- [EXERCISE MATERIALS]:
┄┄┄┄┄┄┄┄┄┄┄┄┄┄┄┄┄┄┄┄
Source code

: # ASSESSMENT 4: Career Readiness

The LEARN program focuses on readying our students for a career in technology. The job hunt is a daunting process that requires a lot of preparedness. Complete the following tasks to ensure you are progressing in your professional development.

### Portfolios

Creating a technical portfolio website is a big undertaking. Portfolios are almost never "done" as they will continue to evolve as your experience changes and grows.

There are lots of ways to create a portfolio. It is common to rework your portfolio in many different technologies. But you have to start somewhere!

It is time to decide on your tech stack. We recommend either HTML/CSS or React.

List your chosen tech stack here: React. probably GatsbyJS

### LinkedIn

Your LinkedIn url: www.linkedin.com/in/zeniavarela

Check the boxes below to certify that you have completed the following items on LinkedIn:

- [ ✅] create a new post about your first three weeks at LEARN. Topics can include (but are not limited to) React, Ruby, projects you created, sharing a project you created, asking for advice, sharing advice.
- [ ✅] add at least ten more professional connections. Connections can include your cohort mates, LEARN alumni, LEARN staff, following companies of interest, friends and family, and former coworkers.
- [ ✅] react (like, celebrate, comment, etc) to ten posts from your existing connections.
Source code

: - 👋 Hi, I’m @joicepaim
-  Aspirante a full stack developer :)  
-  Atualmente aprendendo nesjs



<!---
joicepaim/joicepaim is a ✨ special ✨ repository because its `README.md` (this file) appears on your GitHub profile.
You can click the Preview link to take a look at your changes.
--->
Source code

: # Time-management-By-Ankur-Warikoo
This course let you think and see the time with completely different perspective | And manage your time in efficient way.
┄┄┄┄┄┄┄┄┄┄┄┄┄┄┄┄┄┄┄┄
- [WHAT IS NEEDED]: Retype exactly, and only, the lines that run from the one with "Check the boxes" through the final line of the entries.

- [EXERCISE RESPONSE]:
Check the boxes below to certify that you have completed the following items on LinkedIn:

- [ ✅] create a new post about your first three weeks at LEARN. Topics can include (but are not limited to) React, Ruby, projects you created, sharing a project you created, asking for advice, sharing advice.
- [ ✅] add at least ten more professional connections. Connections can include your cohort mates, LEARN alumni, LEARN staff, following companies of interest, friends and family, and former coworkers.
- [ ✅] react (like, celebrate, comment, etc) to ten posts from your existing connections.
Source code

: - 👋 Hi, I’m @joicepaim
-  Aspirante a full stack developer :)  
-  Atualmente aprendendo nesjs



<!---
joicepaim/joicepaim is a ✨ special ✨ repository because its `README.md` (this file) appears on your GitHub profile.
You can click the Preview link to take a look at your changes.
--->
Source code

: # Time-management-By-Ankur-Warikoo
This course let you think and see the time with completely different perspective | And manage your time in efficient way.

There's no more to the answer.